> **Exercise objective**
Would you show every line from the records that holds "protect"?

Collected data
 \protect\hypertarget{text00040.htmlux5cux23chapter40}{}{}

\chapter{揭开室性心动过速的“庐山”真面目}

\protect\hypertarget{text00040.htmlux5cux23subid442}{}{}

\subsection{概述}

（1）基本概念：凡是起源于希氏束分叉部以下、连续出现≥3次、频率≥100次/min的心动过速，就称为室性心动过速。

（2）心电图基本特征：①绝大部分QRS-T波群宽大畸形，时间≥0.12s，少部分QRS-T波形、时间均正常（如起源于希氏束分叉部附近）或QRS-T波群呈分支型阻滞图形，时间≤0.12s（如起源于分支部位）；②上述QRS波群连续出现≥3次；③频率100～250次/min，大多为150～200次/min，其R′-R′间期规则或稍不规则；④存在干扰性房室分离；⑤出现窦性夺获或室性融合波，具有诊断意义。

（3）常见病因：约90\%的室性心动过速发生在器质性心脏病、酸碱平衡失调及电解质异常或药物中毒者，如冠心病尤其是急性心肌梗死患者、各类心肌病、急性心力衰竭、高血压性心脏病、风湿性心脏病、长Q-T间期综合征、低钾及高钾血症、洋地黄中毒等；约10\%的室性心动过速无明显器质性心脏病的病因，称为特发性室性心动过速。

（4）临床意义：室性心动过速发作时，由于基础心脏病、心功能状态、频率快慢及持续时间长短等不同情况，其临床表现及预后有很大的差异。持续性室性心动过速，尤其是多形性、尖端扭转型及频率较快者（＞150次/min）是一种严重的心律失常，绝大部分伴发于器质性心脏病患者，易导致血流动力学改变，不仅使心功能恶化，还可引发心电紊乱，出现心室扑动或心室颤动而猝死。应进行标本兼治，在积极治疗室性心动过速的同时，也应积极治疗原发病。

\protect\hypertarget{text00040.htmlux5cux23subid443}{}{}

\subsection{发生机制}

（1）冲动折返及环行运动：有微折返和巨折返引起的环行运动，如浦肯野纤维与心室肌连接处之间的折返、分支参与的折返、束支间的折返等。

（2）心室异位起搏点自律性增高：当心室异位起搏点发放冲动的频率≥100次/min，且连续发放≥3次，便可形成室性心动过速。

> **Your solution**
 \protect\hypertarget{text00040.htmlux5cux23chapter40}{}{}
\protect\hypertarget{text00040.htmlux5cux23subid442}{}{}
\protect\hypertarget{text00040.htmlux5cux23subid443}{}{}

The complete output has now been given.